GIVEN INFORMATION:
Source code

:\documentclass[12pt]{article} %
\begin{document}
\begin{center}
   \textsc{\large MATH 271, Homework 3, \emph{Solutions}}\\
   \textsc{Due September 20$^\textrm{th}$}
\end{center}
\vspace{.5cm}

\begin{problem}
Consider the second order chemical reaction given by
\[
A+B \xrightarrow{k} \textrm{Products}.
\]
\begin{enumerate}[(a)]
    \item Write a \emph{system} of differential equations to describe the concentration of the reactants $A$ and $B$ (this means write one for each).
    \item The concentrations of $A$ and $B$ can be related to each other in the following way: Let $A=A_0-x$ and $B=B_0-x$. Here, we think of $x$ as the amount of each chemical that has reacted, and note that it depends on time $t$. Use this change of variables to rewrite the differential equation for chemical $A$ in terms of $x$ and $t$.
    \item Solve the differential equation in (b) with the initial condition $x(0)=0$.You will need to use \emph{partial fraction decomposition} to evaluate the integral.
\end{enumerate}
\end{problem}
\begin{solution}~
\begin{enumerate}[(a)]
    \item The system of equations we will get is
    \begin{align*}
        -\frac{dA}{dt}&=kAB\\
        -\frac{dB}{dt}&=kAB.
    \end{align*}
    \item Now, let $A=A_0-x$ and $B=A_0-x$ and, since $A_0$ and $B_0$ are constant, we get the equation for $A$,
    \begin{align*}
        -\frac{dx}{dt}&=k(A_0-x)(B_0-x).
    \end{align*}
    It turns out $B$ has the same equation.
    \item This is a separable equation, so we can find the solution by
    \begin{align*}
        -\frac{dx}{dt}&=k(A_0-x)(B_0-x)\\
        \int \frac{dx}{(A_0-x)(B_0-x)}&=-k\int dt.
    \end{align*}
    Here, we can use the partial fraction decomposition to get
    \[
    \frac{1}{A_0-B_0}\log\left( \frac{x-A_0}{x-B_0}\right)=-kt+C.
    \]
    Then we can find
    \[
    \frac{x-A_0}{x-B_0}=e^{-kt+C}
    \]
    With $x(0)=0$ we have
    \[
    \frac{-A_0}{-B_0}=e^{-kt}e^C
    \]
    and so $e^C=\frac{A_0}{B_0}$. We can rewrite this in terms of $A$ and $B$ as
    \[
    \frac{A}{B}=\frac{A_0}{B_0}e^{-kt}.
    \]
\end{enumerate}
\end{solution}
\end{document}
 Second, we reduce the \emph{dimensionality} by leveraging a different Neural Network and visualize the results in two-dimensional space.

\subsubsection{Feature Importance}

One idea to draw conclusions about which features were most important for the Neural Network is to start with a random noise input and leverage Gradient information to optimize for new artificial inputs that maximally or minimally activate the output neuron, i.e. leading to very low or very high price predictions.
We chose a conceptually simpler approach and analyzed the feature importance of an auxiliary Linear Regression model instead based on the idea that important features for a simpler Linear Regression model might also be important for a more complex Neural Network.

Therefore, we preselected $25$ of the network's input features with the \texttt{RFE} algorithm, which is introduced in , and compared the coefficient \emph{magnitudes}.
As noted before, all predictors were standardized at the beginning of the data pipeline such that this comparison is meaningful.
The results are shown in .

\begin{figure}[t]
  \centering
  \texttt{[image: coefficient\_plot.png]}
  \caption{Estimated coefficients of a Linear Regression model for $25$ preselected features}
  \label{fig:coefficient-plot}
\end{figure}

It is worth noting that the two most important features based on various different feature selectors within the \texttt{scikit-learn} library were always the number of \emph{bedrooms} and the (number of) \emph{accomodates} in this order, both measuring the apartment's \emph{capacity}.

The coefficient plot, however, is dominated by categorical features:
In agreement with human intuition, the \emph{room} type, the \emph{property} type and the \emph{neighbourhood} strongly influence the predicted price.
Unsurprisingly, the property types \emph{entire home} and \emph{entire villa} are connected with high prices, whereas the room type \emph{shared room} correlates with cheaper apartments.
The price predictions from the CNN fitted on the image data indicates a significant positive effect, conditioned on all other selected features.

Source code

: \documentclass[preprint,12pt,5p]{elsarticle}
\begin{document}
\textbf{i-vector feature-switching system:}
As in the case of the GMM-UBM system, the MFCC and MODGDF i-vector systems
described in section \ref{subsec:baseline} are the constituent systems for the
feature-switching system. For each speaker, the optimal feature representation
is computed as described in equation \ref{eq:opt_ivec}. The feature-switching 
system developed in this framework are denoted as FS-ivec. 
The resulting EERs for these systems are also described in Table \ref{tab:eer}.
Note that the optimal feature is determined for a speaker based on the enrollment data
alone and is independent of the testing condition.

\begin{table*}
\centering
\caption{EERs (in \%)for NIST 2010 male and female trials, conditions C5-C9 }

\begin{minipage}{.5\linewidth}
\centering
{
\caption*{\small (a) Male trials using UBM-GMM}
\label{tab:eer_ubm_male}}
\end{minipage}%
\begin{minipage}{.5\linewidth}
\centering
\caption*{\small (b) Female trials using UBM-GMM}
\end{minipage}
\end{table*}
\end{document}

DIRECTIONS FOR THIS TASK: What is wanted is the full set of entries above, reproduced exactly.

SOLUTION FOR THIS TASK:
Source code

:\documentclass[12pt]{article} %
\begin{document}
\begin{center}
   \textsc{\large MATH 271, Homework 3, \emph{Solutions}}\\
   \textsc{Due September 20$^\textrm{th}$}
\end{center}
\vspace{.5cm}

\begin{problem}
Consider the second order chemical reaction given by
\[
A+B \xrightarrow{k} \textrm{Products}.
\]
\begin{enumerate}[(a)]
    \item Write a \emph{system} of differential equations to describe the concentration of the reactants $A$ and $B$ (this means write one for each).
    \item The concentrations of $A$ and $B$ can be related to each other in the following way: Let $A=A_0-x$ and $B=B_0-x$. Here, we think of $x$ as the amount of each chemical that has reacted, and note that it depends on time $t$. Use this change of variables to rewrite the differential equation for chemical $A$ in terms of $x$ and $t$.
    \item Solve the differential equation in (b) with the initial condition $x(0)=0$.You will need to use \emph{partial fraction decomposition} to evaluate the integral.
\end{enumerate}
\end{problem}
\begin{solution}~
\begin{enumerate}[(a)]
    \item The system of equations we will get is
    \begin{align*}
        -\frac{dA}{dt}&=kAB\\
        -\frac{dB}{dt}&=kAB.
    \end{align*}
    \item Now, let $A=A_0-x$ and $B=A_0-x$ and, since $A_0$ and $B_0$ are constant, we get the equation for $A$,
    \begin{align*}
        -\frac{dx}{dt}&=k(A_0-x)(B_0-x).
    \end{align*}
    It turns out $B$ has the same equation.
    \item This is a separable equation, so we can find the solution by
    \begin{align*}
        -\frac{dx}{dt}&=k(A_0-x)(B_0-x)\\
        \int \frac{dx}{(A_0-x)(B_0-x)}&=-k\int dt.
    \end{align*}
    Here, we can use the partial fraction decomposition to get
    \[
    \frac{1}{A_0-B_0}\log\left( \frac{x-A_0}{x-B_0}\right)=-kt+C.
    \]
    Then we can find
    \[
    \frac{x-A_0}{x-B_0}=e^{-kt+C}
    \]
    With $x(0)=0$ we have
    \[
    \frac{-A_0}{-B_0}=e^{-kt}e^C
    \]
    and so $e^C=\frac{A_0}{B_0}$. We can rewrite this in terms of $A$ and $B$ as
    \[
    \frac{A}{B}=\frac{A_0}{B_0}e^{-kt}.
    \]
\end{enumerate}
\end{solution}
\end{document}
 Second, we reduce the \emph{dimensionality} by leveraging a different Neural Network and visualize the results in two-dimensional space.

\subsubsection{Feature Importance}

One idea to draw conclusions about which features were most important for the Neural Network is to start with a random noise input and leverage Gradient information to optimize for new artificial inputs that maximally or minimally activate the output neuron, i.e. leading to very low or very high price predictions.
We chose a conceptually simpler approach and analyzed the feature importance of an auxiliary Linear Regression model instead based on the idea that important features for a simpler Linear Regression model might also be important for a more complex Neural Network.

Therefore, we preselected $25$ of the network's input features with the \texttt{RFE} algorithm, which is introduced in , and compared the coefficient \emph{magnitudes}.
As noted before, all predictors were standardized at the beginning of the data pipeline such that this comparison is meaningful.
The results are shown in .

\begin{figure}[t]
  \centering
  \texttt{[image: coefficient\_plot.png]}
  \caption{Estimated coefficients of a Linear Regression model for $25$ preselected features}
  \label{fig:coefficient-plot}
\end{figure}

It is worth noting that the two most important features based on various different feature selectors within the \texttt{scikit-learn} library were always the number of \emph{bedrooms} and the (number of) \emph{accomodates} in this order, both measuring the apartment's \emph{capacity}.

The coefficient plot, however, is dominated by categorical features:
In agreement with human intuition, the \emph{room} type, the \emph{property} type and the \emph{neighbourhood} strongly influence the predicted price.
Unsurprisingly, the property types \emph{entire home} and \emph{entire villa} are connected with high prices, whereas the room type \emph{shared room} correlates with cheaper apartments.
The price predictions from the CNN fitted on the image data indicates a significant positive effect, conditioned on all other selected features.

Source code

: \documentclass[preprint,12pt,5p]{elsarticle}
\begin{document}
\textbf{i-vector feature-switching system:}
As in the case of the GMM-UBM system, the MFCC and MODGDF i-vector systems
described in section \ref{subsec:baseline} are the constituent systems for the
feature-switching system. For each speaker, the optimal feature representation
is computed as described in equation \ref{eq:opt_ivec}. The feature-switching 
system developed in this framework are denoted as FS-ivec. 
The resulting EERs for these systems are also described in Table \ref{tab:eer}.
Note that the optimal feature is determined for a speaker based on the enrollment data
alone and is independent of the testing condition.

\begin{table*}
\centering
\caption{EERs (in \%)for NIST 2010 male and female trials, conditions C5-C9 }

\begin{minipage}{.5\linewidth}
\centering
{
\caption*{\small (a) Male trials using UBM-GMM}
\label{tab:eer_ubm_male}}
\end{minipage}%
\begin{minipage}{.5\linewidth}
\centering
\caption*{\small (b) Female trials using UBM-GMM}
\end{minipage}
\end{table*}
\end{document}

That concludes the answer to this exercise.